------ Record set

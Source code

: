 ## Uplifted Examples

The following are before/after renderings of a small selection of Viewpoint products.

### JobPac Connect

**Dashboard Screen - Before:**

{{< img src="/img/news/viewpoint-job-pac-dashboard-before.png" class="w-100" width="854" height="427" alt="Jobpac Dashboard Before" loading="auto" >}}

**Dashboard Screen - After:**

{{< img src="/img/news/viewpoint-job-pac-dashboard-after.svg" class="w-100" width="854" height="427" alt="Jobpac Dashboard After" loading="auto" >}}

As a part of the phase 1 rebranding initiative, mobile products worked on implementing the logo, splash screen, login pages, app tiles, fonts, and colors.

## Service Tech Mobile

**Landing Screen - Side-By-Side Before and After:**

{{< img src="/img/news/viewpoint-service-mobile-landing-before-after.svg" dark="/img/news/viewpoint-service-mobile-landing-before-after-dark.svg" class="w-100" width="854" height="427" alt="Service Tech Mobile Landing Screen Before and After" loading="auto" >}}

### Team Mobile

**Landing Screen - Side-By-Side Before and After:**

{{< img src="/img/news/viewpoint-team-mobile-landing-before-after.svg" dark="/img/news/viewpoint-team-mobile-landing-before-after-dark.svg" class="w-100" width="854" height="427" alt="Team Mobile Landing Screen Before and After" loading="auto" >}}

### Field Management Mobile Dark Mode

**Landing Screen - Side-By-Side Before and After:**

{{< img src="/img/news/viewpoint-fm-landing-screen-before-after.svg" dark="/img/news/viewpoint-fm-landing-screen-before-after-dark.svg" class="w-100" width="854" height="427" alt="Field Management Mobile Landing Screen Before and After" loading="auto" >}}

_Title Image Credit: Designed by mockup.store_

------------

What you will do
An exact copy of the line containing "The following are" and all lines after it, through the last line of the entries, is the required answer.

Task result
The following are before/after renderings of a small selection of Viewpoint products.

### JobPac Connect

**Dashboard Screen - Before:**

{{< img src="/img/news/viewpoint-job-pac-dashboard-before.png" class="w-100" width="854" height="427" alt="Jobpac Dashboard Before" loading="auto" >}}

**Dashboard Screen - After:**

{{< img src="/img/news/viewpoint-job-pac-dashboard-after.svg" class="w-100" width="854" height="427" alt="Jobpac Dashboard After" loading="auto" >}}

As a part of the phase 1 rebranding initiative, mobile products worked on implementing the logo, splash screen, login pages, app tiles, fonts, and colors.

## Service Tech Mobile

**Landing Screen - Side-By-Side Before and After:**

{{< img src="/img/news/viewpoint-service-mobile-landing-before-after.svg" dark="/img/news/viewpoint-service-mobile-landing-before-after-dark.svg" class="w-100" width="854" height="427" alt="Service Tech Mobile Landing Screen Before and After" loading="auto" >}}

### Team Mobile

**Landing Screen - Side-By-Side Before and After:**

{{< img src="/img/news/viewpoint-team-mobile-landing-before-after.svg" dark="/img/news/viewpoint-team-mobile-landing-before-after-dark.svg" class="w-100" width="854" height="427" alt="Team Mobile Landing Screen Before and After" loading="auto" >}}

### Field Management Mobile Dark Mode

**Landing Screen - Side-By-Side Before and After:**

{{< img src="/img/news/viewpoint-fm-landing-screen-before-after.svg" dark="/img/news/viewpoint-fm-landing-screen-before-after-dark.svg" class="w-100" width="854" height="427" alt="Field Management Mobile Landing Screen Before and After" loading="auto" >}}

_Title Image Credit: Designed by mockup.store_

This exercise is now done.